Coupled Overset Unstructured Discontinuous Galerkin Method for Launch Environment Acoustics Prediction

Harris, R., Collins, E. M., Luke, E., & Sescu, A. (2016). Coupled Overset Unstructured Discontinuous Galerkin Method for Launch Environment Acoustics Prediction. AIAA Journal. AIAA. 54(6), 1932-1952. DOI:10.2514/1.J054563.

Abstract

A novel approach for the accurate prediction of launch environment acoustic physics is presented. Launch vehicles experience extreme acoustic loads during liftoff, driven by the interaction of rocket plumes and plume-generated acoustic waves with ground structures.
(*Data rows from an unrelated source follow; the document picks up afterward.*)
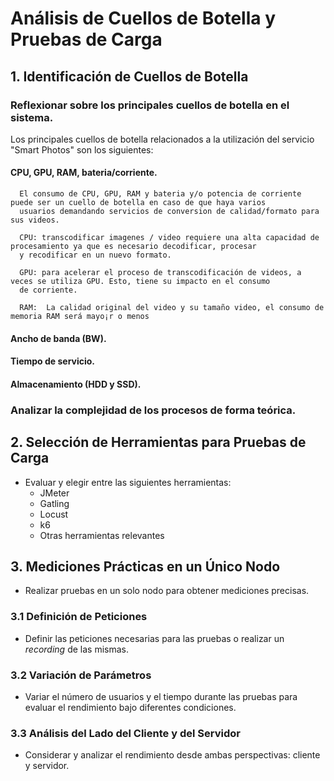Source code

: # Análisis de Cuellos de Botella y Pruebas de Carga

## 1. Identificación de Cuellos de Botella

### Reflexionar sobre los principales cuellos de botella en el sistema.
Los principales cuellos de botella relacionados a la utilización del servicio "Smart Photos" son los siguientes:

  #### CPU, GPU, RAM, bateria/corriente. 
      El consumo de CPU, GPU, RAM y bateria y/o potencia de corriente puede ser un cuello de botella en caso de que haya varios
      usuarios demandando servicios de conversion de calidad/formato para sus videos.

      CPU: transcodificar imagenes / video requiere una alta capacidad de procesamiento ya que es necesario decodificar, procesar
      y recodificar en un nuevo formato.

      GPU: para acelerar el proceso de transcodificación de videos, a veces se utiliza GPU. Esto, tiene su impacto en el consumo
      de corriente.

      RAM:  La calidad original del video y su tamaño video, el consumo de memoria RAM será mayo¡r o menos


  #### Ancho de banda (BW). 


  #### Tiempo de servicio.


  #### Almacenamiento (HDD y SSD). 


### Analizar la complejidad de los procesos de forma teórica.

## 2. Selección de Herramientas para Pruebas de Carga
- Evaluar y elegir entre las siguientes herramientas:
  - JMeter
  - Gatling
  - Locust
  - k6
  - Otras herramientas relevantes

## 3. Mediciones Prácticas en un Único Nodo
- Realizar pruebas en un solo nodo para obtener mediciones precisas.

### 3.1 Definición de Peticiones
- Definir las peticiones necesarias para las pruebas o realizar un *recording* de las mismas.

### 3.2 Variación de Parámetros
- Variar el número de usuarios y el tiempo durante las pruebas para evaluar el rendimiento bajo diferentes condiciones.

### 3.3 Análisis del Lado del Cliente y del Servidor
- Considerar y analizar el rendimiento desde ambas perspectivas: cliente y servidor.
In this work, a well-established hybrid Reynolds-averaged Navier–Stokes/large-eddy simulation unstructured mesh solver is used to efficiently model the complex turbulent plume physics, and a high-order accurate discontinuous Galerkin solver is used to accurately propagate acoustic waves across large distances throughout the launch environment. The two solvers operate on separate overlapping meshes, and an innovative overset coupling approach is used to transmit the plume-generated acoustics to the far field in a one-way manner in which the turbulent plume prediction is unaffected by the outer acoustic propagation physics. The framework upon which the solvers are developed is described along with details outlining the overset domain connectivity and interpolation methods. Results are presented that demonstrate the accuracy of the capability for aeroacoustic predictions, and the merits of the approach are evaluated using a notional space launch system launch environment in which rocket plumes are represented by transient acoustic sources.